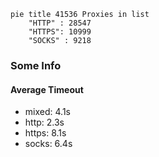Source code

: 
```mermaid
pie title 41536 Proxies in list
    "HTTP" : 28547
    "HTTPS": 10999
    "SOCKS" : 9218
```

### Some Info
#### Average Timeout

- mixed: 4.1s
- http: 2.3s
- https: 8.1s
- socks: 6.4s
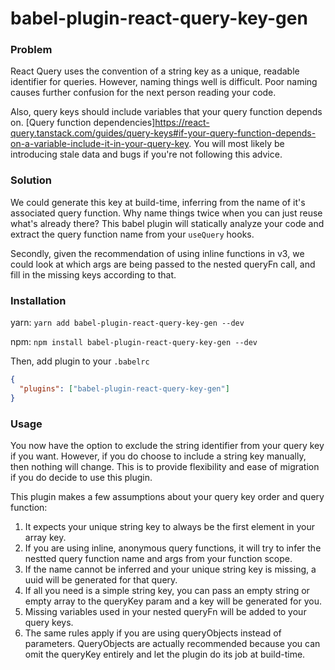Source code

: # babel-plugin-react-query-key-gen

### Problem

React Query uses the convention of a string key as a unique, readable identifier for queries. However, naming things well is difficult.
Poor naming causes further confusion for the next person reading your code.

Also, query keys should include variables that your query function depends on. [Query function dependencies]https://react-query.tanstack.com/guides/query-keys#if-your-query-function-depends-on-a-variable-include-it-in-your-query-key. You will most likely be introducing stale data and bugs if you're not
following this advice.

### Solution

We could generate this key at build-time, inferring from the name of it's associated query function. Why name things twice when you can just
reuse what's already there? This babel plugin will statically analyze your code and extract the query function name from your `useQuery` hooks.

Secondly, given the recommendation of using inline functions in v3, we could look at which args are being passed to the nested queryFn call,
and fill in the missing keys according to that.

### Installation

yarn:
`yarn add babel-plugin-react-query-key-gen --dev`

npm:
`npm install babel-plugin-react-query-key-gen --dev`

Then, add plugin to your `.babelrc`

```json
{
  "plugins": ["babel-plugin-react-query-key-gen"]
}
```

### Usage

You now have the option to exclude the string identifier from your query key if you want.
However, if you do choose to include a string key manually, then nothing will change.
This is to provide flexibility and ease of migration if you do decide to use this plugin.

This plugin makes a few assumptions about your query key order and query function:

1. It expects your unique string key to always be the first element in your array key.
2. If you are using inline, anonymous query functions, it will try to infer the nestted query function name and args from your function scope.
3. If the name cannot be inferred and your unique string key is missing, a uuid will be generated for that query.
4. If all you need is a simple string key, you can pass an empty string or empty array to the queryKey param and a key will be generated for you.
5. Missing variables used in your nested queryFn will be added to your query keys.
6. The same rules apply if you are using queryObjects instead of parameters. QueryObjects are actually recommended because you can omit the queryKey entirely and let the plugin do its job at build-time.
--
== Exercise instructions ==
The output should be exactly the lines above from the line containing "React Query uses" to the line containing "Poor naming causes", inclusive, with no other lines.

== Response below ==
React Query uses the convention of a string key as a unique, readable identifier for queries. However, naming things well is difficult.
Poor naming causes further confusion for the next person reading your code.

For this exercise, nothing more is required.